Date: Mon, 28 Nov 2011 08:38:15 -0800 [thread overview]
Message-ID: <20111128163814.GA10919@ovro.caltech.edu> (raw)
In-Reply-To: <DBB740589CE8814680DECFE34BE197AB148CDD@039-SN1MPN1-006.039d.mgd.msft.net>
On Thu, Nov 24, 2011 at 08:12:25AM +0000, Shi Xuelin-B29237 wrote:
> Hi Ira,
>
> Thanks for your review.
>
> After second thought, I think your scenario may not occur.
> Because the cookie 20 we query must be returned by fsl_dma_tx_submit(...) in practice.

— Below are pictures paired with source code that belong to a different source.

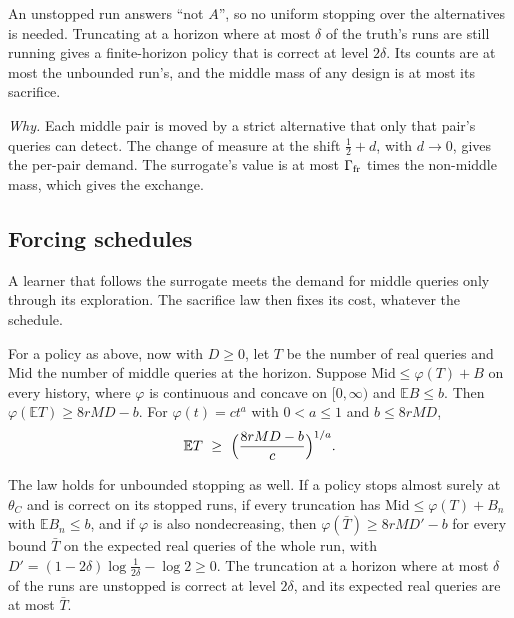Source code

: 
An unstopped run answers ``not $A$'', so no uniform stopping over the alternatives is needed.
Truncating at a horizon where at most $\delta$ of the truth's runs are still running gives a
finite-horizon policy that is correct at level $2\delta$. Its counts are at most the unbounded
run's, and the middle mass of any design is at most its sacrifice.

\emph{Why.} Each middle pair is moved by a strict alternative that only that pair's queries can
detect. The change of measure at the shift $\frac12+d$, with $d\to0$, gives the per-pair demand.
The surrogate's value is at most $\Gamma_{\rm fr}$ times the non-middle mass, which gives the
exchange.

\subsection{Forcing schedules}

A learner that follows the surrogate meets the demand for middle queries only through its
exploration. The sacrifice law then fixes its cost, whatever the schedule.

\begin{theorem}
\label{thm:forcing}
For a policy as above, now with $D\ge0$, let $T$ be the number of real queries and $\mathrm{Mid}$
the number of middle queries at the horizon. Suppose $\mathrm{Mid}\le\varphi(T)+B$ on every
history, where
$\varphi$ is continuous and concave on $[0,\infty)$ and $\mathbb{E}B\le b$. Then
$\varphi(\mathbb{E}T)\ge8rMD-b$. For $\varphi(t)=ct^{a}$ with $0<a\le1$ and
$b\le 8rMD$,
\[
\mathbb{E}T\ \ge\ \Bigl(\frac{8rMD-b}{c}\Bigr)^{1/a}.
\]
\end{theorem}


The law holds for unbounded stopping as well. If a policy stops almost surely at $\theta_C$ and is
correct on its stopped runs, if every truncation has $\mathrm{Mid}\le\varphi(T)+B_n$ with
$\mathbb EB_n\le b$, and if $\varphi$ is also nondecreasing, then
$\varphi(\bar T)\ge8rMD'-b$ for every bound $\bar T$ on the expected real queries of the whole
run, with $D'=(1-2\delta)\log\frac1{2\delta}-\log2\ge0$. The truncation at a horizon where at most
$\delta$ of the runs are unstopped is correct at level $2\delta$, and its expected real queries are
at most $\bar T$.

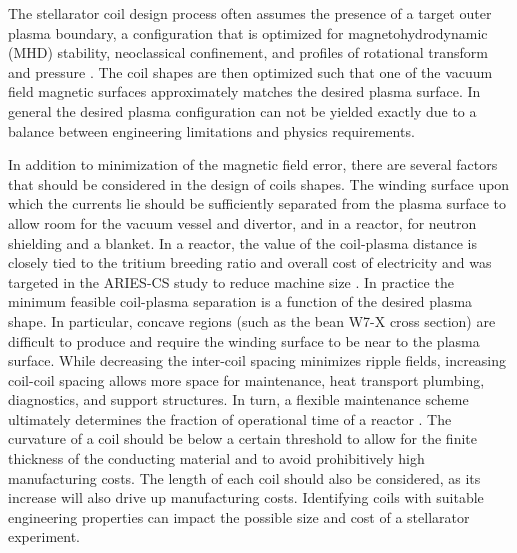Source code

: \documentclass[aps,unsortedaddress]{revtex4-1}
\begin{document}
The stellarator coil design process often assumes the presence of a target outer plasma boundary, a configuration that is optimized for magnetohydrodynamic (MHD) stability, neoclassical confinement, and profiles of rotational transform and pressure \cite{Nuhrenberg1988}. The coil shapes are then optimized such that one of the vacuum field magnetic surfaces approximately matches the desired plasma surface. In general the desired plasma configuration can not be yielded exactly due to a balance between engineering limitations and physics requirements.

In addition to minimization of the magnetic field error, there are several factors that should be considered in the design of coils shapes. The winding surface upon which the currents lie should be sufficiently separated from the plasma surface to allow room for the vacuum vessel and divertor, and in a reactor, for neutron shielding and a blanket.
In a reactor, the value of the coil-plasma distance is closely tied to the tritium breeding ratio and overall cost of electricity and was targeted in the ARIES-CS study to reduce machine size \cite{Guebaly2008}. In practice the minimum feasible coil-plasma separation is a function of the desired plasma shape. In particular, concave regions (such as the bean W7-X cross section) are difficult to produce \cite{Landreman2016} and require the winding surface to be near to the plasma surface. While decreasing the inter-coil spacing minimizes ripple fields, increasing coil-coil spacing allows more space for maintenance, heat transport plumbing, diagnostics, and support structures. In turn, a flexible maintenance scheme ultimately determines the fraction of operational time of a reactor \cite{Waganer2008}. The curvature of a coil should be below a certain threshold to allow for the finite thickness of the conducting material and to avoid prohibitively high manufacturing costs. The length of each coil should also be considered, as its increase will also drive up manufacturing costs. Identifying coils with suitable engineering properties can impact the possible size and cost of a stellarator experiment. 
\end{document}
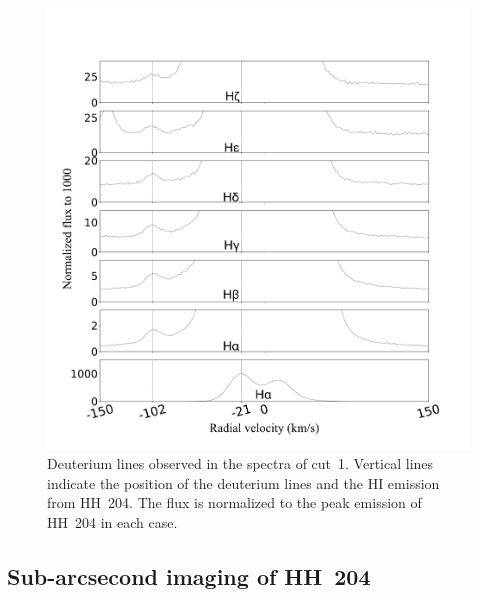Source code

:\documentclass[twocolumn,linenumbers]{aastex63}
\begin{document}
\begin{figure}
\centering
\includegraphics[width=\columnwidth]{deuterium.pdf}
\caption{Deuterium lines observed in the spectra of cut~1. Vertical lines indicate the position of the deuterium lines and the H\thinspace I emission from HH~204. The flux is normalized to the peak emission of HH~204 in each case. }
\label{fig:deute}
\end{figure}



\subsection{Sub-arcsecond imaging of HH~204}
\label{sec:high-resol-imag}
\end{document}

> We never query a cookie not returned by fsl_dma_tx_submit(...).
>
I agree about this part.
> When we call fsl_tx_status(20), the chan->common.cookie is definitely wrote as 20 and cpu2 could not read as 19.
>
This is what I don't agree about. However, I'm not an expert on CPU
cache vs. memory accesses in an multi-processor system. The section
titled "CACHE COHERENCY" in Documentation/memory-barriers.txt leads me
to believe that the scenario I described is possible.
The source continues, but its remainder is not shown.